What needs to be done: Your answer should be an exact copy of the lines from the start of the entries to the line containing "incorrect entrypoints in", both included.

[Data in this exercise Boundary: Start]

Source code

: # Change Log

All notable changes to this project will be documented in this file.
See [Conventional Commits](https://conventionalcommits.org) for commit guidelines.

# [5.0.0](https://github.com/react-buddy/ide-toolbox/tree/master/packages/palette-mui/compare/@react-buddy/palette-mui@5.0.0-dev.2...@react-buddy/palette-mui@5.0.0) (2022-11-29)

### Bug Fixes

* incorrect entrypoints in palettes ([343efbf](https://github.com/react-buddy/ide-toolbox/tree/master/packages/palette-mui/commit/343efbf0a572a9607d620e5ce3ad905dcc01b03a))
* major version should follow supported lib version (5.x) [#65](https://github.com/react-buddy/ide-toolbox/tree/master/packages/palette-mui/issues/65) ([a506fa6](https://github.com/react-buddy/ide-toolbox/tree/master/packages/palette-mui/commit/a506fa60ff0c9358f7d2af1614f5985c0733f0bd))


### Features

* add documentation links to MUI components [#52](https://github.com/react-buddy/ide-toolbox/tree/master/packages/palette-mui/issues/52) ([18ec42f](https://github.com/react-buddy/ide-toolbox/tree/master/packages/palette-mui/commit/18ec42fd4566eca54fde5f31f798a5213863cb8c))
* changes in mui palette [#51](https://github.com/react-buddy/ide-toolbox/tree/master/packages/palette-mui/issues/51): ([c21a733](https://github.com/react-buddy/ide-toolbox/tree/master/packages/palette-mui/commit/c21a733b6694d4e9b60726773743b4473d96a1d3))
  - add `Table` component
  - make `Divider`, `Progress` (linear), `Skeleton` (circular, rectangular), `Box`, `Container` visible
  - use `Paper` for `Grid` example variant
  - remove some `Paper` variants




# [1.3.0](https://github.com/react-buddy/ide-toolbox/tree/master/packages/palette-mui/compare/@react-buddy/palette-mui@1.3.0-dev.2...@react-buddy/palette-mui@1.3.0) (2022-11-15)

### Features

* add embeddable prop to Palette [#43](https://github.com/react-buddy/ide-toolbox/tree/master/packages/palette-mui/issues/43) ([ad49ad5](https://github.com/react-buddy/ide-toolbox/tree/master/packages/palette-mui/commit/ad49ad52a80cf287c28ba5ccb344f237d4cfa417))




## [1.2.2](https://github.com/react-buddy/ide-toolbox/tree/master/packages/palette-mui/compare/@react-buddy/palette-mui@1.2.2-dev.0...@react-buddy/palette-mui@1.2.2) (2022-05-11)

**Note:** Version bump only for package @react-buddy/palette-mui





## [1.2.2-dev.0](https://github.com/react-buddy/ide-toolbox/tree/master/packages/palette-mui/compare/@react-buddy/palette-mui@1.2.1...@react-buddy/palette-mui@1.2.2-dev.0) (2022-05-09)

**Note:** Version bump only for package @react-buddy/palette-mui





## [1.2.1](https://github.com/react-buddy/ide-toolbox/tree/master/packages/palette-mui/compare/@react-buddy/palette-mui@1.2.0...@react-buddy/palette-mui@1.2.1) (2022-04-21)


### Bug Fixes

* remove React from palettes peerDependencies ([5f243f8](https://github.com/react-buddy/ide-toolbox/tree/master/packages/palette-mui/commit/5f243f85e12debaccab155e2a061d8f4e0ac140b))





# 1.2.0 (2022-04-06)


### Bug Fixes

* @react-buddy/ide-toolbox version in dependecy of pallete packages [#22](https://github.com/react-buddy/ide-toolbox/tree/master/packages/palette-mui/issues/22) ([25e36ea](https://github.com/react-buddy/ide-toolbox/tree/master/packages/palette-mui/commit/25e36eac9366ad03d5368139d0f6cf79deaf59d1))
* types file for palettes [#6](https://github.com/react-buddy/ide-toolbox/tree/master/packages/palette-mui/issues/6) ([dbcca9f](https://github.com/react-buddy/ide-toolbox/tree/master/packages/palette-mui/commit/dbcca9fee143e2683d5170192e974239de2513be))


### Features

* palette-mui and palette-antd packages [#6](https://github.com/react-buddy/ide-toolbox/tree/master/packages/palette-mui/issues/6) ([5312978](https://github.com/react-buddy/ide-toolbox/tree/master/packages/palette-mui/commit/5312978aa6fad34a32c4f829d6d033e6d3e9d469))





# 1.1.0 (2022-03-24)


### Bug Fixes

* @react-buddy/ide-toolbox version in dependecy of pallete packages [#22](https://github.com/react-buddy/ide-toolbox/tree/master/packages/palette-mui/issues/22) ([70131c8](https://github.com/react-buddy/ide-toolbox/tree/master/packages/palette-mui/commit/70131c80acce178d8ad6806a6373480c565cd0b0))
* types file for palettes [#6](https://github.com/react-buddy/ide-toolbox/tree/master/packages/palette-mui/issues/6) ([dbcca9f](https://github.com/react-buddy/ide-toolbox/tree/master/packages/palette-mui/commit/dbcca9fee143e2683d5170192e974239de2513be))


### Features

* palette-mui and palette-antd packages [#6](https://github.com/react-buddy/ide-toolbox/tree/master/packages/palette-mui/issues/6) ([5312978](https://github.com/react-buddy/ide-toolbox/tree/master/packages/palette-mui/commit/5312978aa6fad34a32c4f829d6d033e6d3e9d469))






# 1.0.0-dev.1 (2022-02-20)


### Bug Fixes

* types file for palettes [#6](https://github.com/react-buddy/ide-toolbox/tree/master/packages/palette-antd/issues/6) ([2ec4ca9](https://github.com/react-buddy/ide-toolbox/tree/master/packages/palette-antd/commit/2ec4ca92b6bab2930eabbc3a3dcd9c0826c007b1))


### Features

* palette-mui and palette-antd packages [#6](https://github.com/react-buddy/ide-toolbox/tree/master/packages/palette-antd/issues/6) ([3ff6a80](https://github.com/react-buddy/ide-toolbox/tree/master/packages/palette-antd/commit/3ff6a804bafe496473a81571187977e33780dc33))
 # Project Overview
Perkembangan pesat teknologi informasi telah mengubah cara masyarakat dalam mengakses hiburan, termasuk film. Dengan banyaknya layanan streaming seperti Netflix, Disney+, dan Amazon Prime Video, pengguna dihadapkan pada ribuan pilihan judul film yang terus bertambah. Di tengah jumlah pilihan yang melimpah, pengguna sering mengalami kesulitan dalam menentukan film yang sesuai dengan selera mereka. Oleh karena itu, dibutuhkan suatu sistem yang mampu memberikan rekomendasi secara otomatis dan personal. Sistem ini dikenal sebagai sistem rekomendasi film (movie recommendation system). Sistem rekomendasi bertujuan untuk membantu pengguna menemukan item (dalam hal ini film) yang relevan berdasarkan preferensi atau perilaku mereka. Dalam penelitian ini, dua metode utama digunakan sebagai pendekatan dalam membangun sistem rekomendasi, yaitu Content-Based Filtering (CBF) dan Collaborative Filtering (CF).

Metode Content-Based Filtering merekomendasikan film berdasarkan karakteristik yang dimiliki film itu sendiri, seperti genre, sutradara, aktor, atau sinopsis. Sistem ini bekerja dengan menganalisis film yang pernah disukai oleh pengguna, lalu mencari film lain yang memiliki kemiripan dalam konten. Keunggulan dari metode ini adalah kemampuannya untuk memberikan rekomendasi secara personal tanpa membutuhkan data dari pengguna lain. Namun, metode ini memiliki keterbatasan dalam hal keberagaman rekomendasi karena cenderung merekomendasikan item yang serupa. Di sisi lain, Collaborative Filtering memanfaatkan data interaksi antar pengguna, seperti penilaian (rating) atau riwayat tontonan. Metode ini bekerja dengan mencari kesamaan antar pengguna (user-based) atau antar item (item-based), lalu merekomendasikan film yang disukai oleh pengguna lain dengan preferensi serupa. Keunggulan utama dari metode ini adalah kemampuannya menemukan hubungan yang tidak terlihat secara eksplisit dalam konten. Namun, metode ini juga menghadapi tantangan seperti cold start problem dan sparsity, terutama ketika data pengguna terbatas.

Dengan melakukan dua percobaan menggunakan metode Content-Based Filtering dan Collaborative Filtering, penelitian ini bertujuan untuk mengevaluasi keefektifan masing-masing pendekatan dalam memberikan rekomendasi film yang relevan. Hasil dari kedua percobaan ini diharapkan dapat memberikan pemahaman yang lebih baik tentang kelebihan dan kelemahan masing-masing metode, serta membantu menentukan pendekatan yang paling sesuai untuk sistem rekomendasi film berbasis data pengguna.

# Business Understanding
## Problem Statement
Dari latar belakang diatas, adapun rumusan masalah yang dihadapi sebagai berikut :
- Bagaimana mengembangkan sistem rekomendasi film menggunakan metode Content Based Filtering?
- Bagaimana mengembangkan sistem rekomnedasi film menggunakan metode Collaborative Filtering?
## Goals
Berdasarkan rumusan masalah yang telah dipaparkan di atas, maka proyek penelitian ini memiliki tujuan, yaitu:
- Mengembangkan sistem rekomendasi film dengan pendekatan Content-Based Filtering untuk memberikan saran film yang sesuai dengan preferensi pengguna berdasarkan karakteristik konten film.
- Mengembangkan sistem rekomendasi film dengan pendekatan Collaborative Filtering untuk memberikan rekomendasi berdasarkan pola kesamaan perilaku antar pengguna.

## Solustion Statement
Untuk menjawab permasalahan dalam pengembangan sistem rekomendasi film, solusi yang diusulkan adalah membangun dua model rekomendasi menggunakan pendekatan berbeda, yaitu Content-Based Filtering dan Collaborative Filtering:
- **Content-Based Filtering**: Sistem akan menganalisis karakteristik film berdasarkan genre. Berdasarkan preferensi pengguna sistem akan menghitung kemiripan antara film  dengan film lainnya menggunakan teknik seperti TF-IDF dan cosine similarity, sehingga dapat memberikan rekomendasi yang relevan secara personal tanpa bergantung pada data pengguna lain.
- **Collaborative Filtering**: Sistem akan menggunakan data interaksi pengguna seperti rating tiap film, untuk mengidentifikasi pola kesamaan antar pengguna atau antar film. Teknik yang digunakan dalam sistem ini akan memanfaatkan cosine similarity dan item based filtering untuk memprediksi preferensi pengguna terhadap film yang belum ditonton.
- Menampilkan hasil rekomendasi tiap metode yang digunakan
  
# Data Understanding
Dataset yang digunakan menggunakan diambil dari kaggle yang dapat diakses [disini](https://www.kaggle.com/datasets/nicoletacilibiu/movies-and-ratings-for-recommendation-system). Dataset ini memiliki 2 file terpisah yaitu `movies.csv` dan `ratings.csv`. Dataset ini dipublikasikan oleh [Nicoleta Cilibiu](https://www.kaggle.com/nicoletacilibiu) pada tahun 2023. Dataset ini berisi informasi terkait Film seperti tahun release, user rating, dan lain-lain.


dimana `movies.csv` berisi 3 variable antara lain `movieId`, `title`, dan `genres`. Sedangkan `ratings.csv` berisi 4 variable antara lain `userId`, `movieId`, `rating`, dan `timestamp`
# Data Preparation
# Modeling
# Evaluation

[Data in this exercise Boundary: End]

Solution below:
Source code

: # Change Log

All notable changes to this project will be documented in this file.
See [Conventional Commits](https://conventionalcommits.org) for commit guidelines.

# [5.0.0](https://github.com/react-buddy/ide-toolbox/tree/master/packages/palette-mui/compare/@react-buddy/palette-mui@5.0.0-dev.2...@react-buddy/palette-mui@5.0.0) (2022-11-29)

### Bug Fixes

* incorrect entrypoints in palettes ([343efbf](https://github.com/react-buddy/ide-toolbox/tree/master/packages/palette-mui/commit/343efbf0a572a9607d620e5ce3ad905dcc01b03a))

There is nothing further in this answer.